WORK TO BE COMPLETED —
Using the listing below, work out how many lines contain the word "medzi", and respond with that number alone.

** DATA TO PROCESS follows **

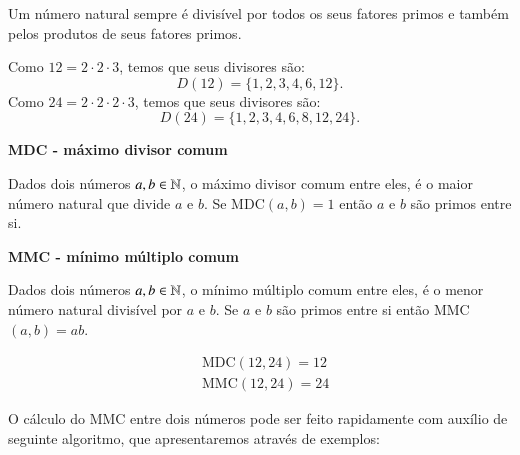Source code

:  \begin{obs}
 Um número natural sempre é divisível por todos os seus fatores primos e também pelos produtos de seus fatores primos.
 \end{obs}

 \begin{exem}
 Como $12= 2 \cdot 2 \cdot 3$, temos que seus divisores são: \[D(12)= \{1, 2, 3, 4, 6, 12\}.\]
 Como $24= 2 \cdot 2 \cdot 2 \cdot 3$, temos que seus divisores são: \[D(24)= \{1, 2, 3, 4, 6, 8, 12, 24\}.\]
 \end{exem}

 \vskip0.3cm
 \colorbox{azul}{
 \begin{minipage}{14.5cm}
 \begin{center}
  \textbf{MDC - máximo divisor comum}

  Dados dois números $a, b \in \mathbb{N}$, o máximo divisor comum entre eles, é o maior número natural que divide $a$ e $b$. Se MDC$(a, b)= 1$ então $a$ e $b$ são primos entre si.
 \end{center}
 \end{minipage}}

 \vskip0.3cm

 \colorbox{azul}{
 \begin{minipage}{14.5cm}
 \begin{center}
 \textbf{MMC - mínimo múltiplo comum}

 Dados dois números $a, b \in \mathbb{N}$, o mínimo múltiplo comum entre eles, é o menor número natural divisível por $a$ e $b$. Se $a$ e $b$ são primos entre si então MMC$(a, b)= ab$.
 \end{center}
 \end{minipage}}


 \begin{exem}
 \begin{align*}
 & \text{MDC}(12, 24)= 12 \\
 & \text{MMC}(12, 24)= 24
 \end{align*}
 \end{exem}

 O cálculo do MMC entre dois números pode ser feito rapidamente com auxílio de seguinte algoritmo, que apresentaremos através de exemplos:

** End of DATA TO PROCESS **
** DATA TO PROCESS follows **

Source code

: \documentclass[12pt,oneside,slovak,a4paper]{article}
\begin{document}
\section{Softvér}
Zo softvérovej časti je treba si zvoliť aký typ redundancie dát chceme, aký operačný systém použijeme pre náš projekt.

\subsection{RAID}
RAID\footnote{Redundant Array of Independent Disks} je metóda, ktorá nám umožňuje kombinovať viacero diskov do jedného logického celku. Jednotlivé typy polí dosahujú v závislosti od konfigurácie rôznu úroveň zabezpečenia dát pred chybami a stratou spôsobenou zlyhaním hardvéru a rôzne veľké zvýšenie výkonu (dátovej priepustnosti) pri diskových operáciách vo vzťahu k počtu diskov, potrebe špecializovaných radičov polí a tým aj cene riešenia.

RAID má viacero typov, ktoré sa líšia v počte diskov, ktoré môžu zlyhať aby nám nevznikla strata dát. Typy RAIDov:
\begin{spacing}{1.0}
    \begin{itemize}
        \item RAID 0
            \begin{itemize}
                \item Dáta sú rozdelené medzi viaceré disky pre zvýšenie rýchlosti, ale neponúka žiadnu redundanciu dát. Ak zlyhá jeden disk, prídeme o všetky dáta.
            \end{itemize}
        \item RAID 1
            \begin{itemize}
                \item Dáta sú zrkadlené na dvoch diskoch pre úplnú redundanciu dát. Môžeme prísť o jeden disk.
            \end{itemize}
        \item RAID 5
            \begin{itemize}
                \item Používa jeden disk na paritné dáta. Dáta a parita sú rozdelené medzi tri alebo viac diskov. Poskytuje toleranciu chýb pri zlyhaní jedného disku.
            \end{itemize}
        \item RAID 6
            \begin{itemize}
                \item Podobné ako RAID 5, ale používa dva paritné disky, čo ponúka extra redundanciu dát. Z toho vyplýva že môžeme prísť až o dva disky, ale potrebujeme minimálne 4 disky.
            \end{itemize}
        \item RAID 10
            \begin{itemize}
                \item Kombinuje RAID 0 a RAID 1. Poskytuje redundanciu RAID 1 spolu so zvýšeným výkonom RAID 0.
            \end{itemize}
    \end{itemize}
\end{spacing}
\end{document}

** End of DATA TO PROCESS **
** DATA TO PROCESS follows **

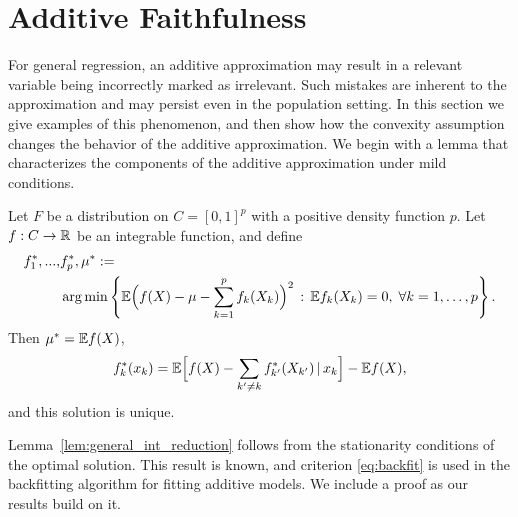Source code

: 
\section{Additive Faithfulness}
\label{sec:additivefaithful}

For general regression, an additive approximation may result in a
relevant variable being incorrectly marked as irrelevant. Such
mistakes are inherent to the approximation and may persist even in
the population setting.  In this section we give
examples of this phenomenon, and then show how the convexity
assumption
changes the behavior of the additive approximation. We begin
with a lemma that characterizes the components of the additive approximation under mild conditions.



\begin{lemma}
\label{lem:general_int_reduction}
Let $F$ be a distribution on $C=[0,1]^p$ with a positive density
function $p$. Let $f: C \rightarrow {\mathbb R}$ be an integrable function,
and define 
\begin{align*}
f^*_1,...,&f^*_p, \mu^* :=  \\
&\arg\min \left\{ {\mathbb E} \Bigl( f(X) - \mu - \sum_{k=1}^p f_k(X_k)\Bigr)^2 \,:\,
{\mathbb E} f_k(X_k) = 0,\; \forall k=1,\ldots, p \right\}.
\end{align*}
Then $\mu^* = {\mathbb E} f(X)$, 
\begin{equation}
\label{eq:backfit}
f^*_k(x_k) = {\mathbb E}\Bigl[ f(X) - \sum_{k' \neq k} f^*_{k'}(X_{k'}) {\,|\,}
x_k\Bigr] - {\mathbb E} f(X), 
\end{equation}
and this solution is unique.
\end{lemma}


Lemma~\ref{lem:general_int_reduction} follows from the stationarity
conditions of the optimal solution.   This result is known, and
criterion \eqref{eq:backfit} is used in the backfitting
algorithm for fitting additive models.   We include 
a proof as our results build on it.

** End of DATA TO PROCESS **

RESPONSE BOX —
2